SIMONE: So come here.
STONE: Yes. One second.
SIMONE: What’s wrong with you, anyway?
You look kind of funny.
STONE: (Opening windows, inhaling deeply, fanning himself and knocking a fist against the wall) Kind of warm in here, wouldn’t you say?
SIMONE: Silly. They have air conditioning. (She hugs herself.)
STONE: Probably isn’t working.
SIMONE: Anyway, there’s plenty of air now. Why don’t you come here?
STONE: One minute.
SIMONE: What’s wrong? You seem kind of cold all of a sudden.
STONE: Nothing is wrong. Nothing.
SIMONE: (Showing herself) Don’t you like me?
STONE: What a question …
SIMONE: (Some unprintable, if not untheatrical gestures) Well?
STONE: Of course I like you. I low you. You look lovely.
SIMONE: So then …
STONE: So, I love you.
SIMONE: Why are you lighting that cigarette? Stop it!
STONE: Well, it’s already lit, so that’s that. Might as well finish it now. Be right with you. (He puffs grotesquely.)
SIMONE: (After a pause) I don t like this, George. What do you think I am, the blushing virgin? I told you, I’ve been around. I’m no teenager and I know what’s going on. Now either get that miserable cigarette out or …
STONE: (Trying to be cheerful) It’s almost done now.
SIMONE: What’s wrong?
STONE: Don’t be dramatic, Simone; I’m the actor here. Nothing’s wrong. I love you. I’m just a little warm — I meant to say cold — in here.
SIMONE: Then come here. (More theatrical gestures)

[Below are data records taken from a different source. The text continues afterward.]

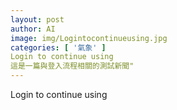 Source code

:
 ```yaml
---
layout: post
author: AI
image: img/Logintocontinueusing.jpg
categories: [ '氣象' ]
Login to continue using
這是一篇與登入流程相關的測試新聞"
---
```

Login to continue using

STONE: I’m, coming. Coming now. (Disposes of cigarette) See?
SIMONE: Closer.
STONE: Like that?
SIMONE: Not quite. More like this. And this.
And this.
At this point our curtain falls chastely for some moments or hours; the scene behind is as predictable as it is monolithic and dull but there are limits to this playwright’s gift for metaphor, and one has been reached now. Of course, one could do this scene in mask and symbol, showing Simone gripping a large, earless rabbit, but such is too tasteless even for that commedia dell’ arte the sensibility likes to play in the vault in that noon of dreams. No, no: better to let the curtain fall. After some period of time — perhaps allowing audiences to think about matters and even to do some experimentation of their own — it rises.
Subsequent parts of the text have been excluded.